[Stored data]
______________________________

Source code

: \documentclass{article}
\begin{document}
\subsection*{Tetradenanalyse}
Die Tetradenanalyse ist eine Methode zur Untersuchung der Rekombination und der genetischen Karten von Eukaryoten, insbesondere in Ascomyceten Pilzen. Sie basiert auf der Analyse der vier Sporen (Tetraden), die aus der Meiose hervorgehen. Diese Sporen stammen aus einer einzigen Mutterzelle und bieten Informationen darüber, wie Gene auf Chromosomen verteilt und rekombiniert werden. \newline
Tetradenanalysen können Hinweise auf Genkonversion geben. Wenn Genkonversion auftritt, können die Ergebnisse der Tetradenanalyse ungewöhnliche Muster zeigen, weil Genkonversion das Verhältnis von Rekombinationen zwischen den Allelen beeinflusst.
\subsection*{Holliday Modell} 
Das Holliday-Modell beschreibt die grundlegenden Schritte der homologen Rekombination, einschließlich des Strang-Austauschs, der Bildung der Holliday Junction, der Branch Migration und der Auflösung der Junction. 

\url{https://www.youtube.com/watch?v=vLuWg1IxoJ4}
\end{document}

______________________________

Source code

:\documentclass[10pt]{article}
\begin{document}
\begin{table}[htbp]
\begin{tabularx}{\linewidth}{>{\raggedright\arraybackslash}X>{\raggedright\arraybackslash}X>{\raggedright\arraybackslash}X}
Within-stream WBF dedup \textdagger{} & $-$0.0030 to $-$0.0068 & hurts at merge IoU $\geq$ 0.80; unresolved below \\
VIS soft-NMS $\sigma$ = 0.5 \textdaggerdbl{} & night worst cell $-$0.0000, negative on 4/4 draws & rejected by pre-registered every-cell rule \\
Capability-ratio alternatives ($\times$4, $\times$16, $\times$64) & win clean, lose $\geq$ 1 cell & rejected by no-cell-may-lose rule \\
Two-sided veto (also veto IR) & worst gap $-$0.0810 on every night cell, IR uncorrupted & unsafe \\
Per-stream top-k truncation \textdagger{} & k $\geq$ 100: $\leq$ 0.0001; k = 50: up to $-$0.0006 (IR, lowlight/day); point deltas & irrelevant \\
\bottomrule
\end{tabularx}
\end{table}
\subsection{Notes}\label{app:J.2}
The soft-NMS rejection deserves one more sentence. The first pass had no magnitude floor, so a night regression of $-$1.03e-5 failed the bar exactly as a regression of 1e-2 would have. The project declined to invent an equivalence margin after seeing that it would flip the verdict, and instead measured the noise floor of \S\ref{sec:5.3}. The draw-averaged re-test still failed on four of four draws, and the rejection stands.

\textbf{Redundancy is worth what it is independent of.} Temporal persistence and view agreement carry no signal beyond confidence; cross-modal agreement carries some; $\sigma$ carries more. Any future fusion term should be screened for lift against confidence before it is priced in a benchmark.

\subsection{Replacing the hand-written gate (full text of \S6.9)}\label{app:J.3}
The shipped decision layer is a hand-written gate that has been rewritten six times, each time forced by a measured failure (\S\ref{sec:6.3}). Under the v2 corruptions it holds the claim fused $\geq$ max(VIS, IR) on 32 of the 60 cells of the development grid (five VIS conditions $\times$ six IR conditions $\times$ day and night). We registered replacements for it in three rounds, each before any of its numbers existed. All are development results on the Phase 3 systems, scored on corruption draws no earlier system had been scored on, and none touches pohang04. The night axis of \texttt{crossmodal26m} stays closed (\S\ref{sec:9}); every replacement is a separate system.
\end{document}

______________________________

→ WHAT YOU SHOULD DO: Find the word "tabularx" in the entries above. Copy every line that has it.

→ EXPECTED OUTPUT:
\begin{tabularx}{\linewidth}{>{\raggedright\arraybackslash}X>{\raggedright\arraybackslash}X>{\raggedright\arraybackslash}X}
\end{tabularx}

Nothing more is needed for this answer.